As the students enter class, they take out their journals to respond to the prompt:
Describe the steps in either transcription or translation.
While the students work on the prompt, I circulate through the room, reading the students' journals and asking them to clarify their responses as necessary. The information required for this journal was covered in the previous lesson, so I use this prompt as a way to determine students' levels of understanding and retention of the concepts. The expectation is that students will remember the key terms involved in the processes and be able to describe the basic terms what happens during the process.
Once the students complete their journals, I ask for volunteers to share their responses with the class. To facilitate the sharing session, I open a Cell Transcription and Translation website from the previous lesson and ask the students to use the simulations to facilitate the explanation of their journals.
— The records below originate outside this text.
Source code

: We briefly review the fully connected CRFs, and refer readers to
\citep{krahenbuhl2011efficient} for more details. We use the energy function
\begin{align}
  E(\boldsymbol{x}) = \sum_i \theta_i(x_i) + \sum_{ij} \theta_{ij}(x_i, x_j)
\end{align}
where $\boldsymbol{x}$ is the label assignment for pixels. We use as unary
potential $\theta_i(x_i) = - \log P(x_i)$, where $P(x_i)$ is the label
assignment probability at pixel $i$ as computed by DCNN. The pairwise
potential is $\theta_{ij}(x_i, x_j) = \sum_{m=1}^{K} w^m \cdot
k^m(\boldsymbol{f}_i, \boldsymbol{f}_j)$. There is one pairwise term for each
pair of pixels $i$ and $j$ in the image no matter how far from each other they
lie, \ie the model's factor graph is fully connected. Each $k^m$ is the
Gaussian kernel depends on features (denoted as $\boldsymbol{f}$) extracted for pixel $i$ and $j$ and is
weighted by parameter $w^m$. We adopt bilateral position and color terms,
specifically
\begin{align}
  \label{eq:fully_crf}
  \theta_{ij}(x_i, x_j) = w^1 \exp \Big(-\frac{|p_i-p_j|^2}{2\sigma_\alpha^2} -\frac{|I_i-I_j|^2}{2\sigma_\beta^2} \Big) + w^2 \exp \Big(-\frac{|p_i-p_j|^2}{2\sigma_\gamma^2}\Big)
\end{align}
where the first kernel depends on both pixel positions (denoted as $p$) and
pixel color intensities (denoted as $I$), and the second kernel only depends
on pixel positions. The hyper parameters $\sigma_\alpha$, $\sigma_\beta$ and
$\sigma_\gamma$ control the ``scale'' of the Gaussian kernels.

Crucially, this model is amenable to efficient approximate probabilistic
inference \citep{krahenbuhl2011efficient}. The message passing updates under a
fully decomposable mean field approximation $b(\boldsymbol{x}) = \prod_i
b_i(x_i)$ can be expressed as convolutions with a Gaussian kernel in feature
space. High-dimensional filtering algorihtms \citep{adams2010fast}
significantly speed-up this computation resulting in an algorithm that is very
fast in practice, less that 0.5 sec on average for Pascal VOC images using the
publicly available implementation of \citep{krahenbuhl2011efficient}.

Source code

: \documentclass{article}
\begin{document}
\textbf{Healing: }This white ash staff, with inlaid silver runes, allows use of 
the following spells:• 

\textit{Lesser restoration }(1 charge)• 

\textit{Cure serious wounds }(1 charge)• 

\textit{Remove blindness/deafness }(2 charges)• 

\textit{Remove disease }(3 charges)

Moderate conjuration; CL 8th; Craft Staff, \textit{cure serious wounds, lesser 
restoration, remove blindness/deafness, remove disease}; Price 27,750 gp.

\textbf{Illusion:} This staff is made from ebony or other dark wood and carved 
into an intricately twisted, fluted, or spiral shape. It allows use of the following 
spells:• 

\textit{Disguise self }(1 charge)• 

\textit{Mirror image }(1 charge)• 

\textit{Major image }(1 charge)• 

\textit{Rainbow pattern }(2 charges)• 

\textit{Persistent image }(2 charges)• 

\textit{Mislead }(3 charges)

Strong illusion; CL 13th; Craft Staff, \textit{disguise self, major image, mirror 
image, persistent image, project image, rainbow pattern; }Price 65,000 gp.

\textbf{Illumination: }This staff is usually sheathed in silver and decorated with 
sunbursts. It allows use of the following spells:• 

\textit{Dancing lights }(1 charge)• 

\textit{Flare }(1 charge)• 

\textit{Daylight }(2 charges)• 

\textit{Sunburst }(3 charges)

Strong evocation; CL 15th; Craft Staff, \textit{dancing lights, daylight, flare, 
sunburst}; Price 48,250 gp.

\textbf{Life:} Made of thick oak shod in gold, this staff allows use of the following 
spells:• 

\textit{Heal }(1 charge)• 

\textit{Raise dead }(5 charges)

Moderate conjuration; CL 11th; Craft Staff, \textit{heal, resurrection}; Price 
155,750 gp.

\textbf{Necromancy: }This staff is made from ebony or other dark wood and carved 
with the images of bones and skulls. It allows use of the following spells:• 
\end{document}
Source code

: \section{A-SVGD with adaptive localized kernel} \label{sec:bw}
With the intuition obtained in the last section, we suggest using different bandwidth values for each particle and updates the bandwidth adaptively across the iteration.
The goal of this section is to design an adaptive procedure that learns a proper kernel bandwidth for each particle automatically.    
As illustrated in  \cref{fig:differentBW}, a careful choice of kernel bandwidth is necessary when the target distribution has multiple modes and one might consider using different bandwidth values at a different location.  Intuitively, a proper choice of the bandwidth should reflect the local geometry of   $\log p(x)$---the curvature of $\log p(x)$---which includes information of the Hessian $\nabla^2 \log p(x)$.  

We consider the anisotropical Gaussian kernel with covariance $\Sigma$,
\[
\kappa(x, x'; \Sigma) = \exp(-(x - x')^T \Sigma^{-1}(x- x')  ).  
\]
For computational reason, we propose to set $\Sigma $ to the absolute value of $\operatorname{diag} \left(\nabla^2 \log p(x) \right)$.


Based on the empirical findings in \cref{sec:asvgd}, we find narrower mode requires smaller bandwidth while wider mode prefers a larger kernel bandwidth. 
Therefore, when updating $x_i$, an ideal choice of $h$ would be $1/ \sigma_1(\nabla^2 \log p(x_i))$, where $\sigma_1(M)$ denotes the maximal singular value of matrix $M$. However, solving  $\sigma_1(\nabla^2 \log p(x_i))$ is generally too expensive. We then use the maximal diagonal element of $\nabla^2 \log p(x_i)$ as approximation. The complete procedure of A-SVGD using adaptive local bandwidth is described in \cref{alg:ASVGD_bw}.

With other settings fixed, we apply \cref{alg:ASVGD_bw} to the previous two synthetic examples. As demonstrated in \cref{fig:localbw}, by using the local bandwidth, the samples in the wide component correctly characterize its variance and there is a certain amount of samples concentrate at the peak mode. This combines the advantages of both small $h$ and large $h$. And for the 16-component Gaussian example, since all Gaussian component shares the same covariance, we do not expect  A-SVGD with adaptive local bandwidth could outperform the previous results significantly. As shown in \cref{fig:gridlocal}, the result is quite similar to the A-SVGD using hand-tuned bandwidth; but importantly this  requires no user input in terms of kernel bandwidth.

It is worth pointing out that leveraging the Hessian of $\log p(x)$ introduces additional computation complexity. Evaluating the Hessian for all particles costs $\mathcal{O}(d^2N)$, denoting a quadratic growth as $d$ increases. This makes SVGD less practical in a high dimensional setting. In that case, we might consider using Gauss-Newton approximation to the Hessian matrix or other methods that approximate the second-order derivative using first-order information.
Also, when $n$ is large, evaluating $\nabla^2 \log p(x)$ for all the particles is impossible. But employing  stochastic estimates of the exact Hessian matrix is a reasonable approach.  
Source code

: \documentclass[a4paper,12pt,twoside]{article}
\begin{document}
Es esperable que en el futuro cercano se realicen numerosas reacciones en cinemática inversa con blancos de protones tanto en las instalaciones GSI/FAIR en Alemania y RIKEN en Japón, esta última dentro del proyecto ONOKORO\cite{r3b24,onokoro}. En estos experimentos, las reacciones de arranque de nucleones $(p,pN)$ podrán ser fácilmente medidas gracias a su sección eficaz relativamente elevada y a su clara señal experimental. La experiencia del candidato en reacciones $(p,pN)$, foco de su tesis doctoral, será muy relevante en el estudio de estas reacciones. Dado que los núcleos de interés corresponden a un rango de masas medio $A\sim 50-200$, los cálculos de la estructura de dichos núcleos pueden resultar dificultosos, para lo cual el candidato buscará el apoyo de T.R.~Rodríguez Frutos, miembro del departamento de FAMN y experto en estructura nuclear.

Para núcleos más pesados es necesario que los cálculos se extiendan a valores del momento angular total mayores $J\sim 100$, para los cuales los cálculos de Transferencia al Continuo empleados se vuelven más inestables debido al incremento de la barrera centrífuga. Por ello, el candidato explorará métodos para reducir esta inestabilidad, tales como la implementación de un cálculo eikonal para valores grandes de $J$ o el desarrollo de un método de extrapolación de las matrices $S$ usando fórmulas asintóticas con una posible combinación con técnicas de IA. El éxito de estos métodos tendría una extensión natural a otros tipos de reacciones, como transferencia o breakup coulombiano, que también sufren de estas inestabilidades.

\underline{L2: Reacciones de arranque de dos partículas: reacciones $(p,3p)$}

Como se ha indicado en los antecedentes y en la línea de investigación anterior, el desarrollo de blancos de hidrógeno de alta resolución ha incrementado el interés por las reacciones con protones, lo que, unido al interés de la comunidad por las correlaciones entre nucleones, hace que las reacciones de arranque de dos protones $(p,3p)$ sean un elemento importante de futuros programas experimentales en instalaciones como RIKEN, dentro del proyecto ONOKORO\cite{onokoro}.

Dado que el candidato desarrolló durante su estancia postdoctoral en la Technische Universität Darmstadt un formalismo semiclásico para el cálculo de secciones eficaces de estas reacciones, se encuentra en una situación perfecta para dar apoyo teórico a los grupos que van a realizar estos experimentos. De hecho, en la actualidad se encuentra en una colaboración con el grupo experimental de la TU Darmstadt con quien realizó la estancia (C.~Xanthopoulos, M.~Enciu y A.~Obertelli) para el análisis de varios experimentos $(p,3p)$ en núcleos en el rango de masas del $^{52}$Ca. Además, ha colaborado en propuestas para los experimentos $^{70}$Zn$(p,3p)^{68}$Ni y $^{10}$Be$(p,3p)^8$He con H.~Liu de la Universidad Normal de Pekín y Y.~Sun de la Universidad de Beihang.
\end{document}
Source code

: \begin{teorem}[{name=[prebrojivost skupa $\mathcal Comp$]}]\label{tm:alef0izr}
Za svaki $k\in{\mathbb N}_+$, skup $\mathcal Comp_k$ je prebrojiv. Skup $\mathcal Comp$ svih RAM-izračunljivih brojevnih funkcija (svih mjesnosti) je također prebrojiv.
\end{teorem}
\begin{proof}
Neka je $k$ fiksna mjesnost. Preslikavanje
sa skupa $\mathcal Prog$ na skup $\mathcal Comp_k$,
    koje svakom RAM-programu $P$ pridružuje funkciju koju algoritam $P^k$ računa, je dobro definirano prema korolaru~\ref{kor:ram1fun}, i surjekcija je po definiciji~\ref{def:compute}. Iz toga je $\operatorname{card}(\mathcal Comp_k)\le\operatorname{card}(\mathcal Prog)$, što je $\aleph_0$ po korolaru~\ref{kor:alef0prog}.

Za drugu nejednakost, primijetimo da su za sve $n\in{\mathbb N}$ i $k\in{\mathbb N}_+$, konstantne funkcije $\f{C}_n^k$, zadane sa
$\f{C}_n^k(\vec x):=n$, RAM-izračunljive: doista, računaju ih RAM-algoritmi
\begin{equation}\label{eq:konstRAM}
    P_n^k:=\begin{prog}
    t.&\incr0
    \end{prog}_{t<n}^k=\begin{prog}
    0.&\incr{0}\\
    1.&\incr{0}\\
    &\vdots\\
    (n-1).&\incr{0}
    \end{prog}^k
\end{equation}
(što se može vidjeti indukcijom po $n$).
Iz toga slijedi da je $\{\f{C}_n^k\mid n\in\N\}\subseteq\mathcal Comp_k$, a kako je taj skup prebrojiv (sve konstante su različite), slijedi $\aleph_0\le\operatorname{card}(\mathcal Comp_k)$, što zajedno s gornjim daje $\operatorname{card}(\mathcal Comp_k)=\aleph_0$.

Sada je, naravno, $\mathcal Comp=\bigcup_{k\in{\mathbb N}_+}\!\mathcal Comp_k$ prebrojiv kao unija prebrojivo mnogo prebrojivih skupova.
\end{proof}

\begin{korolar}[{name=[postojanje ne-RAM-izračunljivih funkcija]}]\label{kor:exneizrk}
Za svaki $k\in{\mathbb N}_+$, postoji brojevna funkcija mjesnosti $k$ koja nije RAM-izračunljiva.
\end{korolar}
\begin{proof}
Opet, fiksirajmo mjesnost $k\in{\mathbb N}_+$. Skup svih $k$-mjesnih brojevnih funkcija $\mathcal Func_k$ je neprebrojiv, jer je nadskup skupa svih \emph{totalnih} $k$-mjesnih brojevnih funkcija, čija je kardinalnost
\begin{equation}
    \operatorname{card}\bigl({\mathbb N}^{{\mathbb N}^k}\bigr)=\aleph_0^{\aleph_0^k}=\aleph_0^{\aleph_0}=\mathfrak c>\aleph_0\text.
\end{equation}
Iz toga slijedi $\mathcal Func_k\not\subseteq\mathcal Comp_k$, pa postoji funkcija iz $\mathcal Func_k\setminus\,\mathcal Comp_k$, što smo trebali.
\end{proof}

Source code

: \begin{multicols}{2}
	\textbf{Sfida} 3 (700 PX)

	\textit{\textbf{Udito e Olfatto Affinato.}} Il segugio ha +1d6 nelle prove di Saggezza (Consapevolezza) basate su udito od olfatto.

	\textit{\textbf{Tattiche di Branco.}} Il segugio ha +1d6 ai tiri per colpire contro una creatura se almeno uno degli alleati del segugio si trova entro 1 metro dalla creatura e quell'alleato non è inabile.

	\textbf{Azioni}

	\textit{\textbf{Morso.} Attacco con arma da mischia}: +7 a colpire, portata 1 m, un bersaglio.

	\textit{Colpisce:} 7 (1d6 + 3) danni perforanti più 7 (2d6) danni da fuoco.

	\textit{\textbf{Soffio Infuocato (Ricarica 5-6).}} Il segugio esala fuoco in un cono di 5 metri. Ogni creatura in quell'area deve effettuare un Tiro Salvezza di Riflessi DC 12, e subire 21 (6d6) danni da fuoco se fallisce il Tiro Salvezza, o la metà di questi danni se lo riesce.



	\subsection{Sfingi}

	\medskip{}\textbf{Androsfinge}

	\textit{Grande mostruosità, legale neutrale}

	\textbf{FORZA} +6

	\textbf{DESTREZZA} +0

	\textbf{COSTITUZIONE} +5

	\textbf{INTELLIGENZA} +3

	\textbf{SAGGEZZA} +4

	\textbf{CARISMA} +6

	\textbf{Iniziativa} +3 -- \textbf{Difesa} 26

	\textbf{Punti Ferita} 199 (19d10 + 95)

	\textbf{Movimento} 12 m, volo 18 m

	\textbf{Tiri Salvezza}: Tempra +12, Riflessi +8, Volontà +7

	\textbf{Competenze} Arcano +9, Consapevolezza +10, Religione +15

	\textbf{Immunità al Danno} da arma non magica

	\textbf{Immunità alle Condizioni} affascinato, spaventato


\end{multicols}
Once the students have reviewed the steps of translation and transcription, I revisit a question asked at the end of the previous lesson (DNA Transcription and Translation), if they made any errors when trying to replicate DNA during the second activity. I then ask them if they think that mistakes ever occur when DNA is replicated. The students agree that it is possible for mistakes to occur. I then explain that these mistakes can lead to mutations.
I assign the Mutations reading (found on CK-12) and preview it with the students, explaining that they are going to work with a partner in order to take notes from their reading. While the CK-12 reading is available online, I print out copies for the students. Printing the pages from CK-12 allows me to take out portions of the content, such as the review questions and the summary section. The students are expected to use the Cornell notes format that we have reviewed in class to take their notes. In addition to writing a summary at the end of their notes, I ask the students to write a CER (Claims Evidence Reasoning statement - Introduced to students in the lesson Drawing Conclusions with CER) explaining which type of mutation is the most harmful. The students' completion of the CER is facilitated through the use of the CER Anchor Chart and the CER Graphic Organizer. Writing the CER addresses NGSS SP7 and SP8 as the students obtain and communicate information in the form of an argument with supports.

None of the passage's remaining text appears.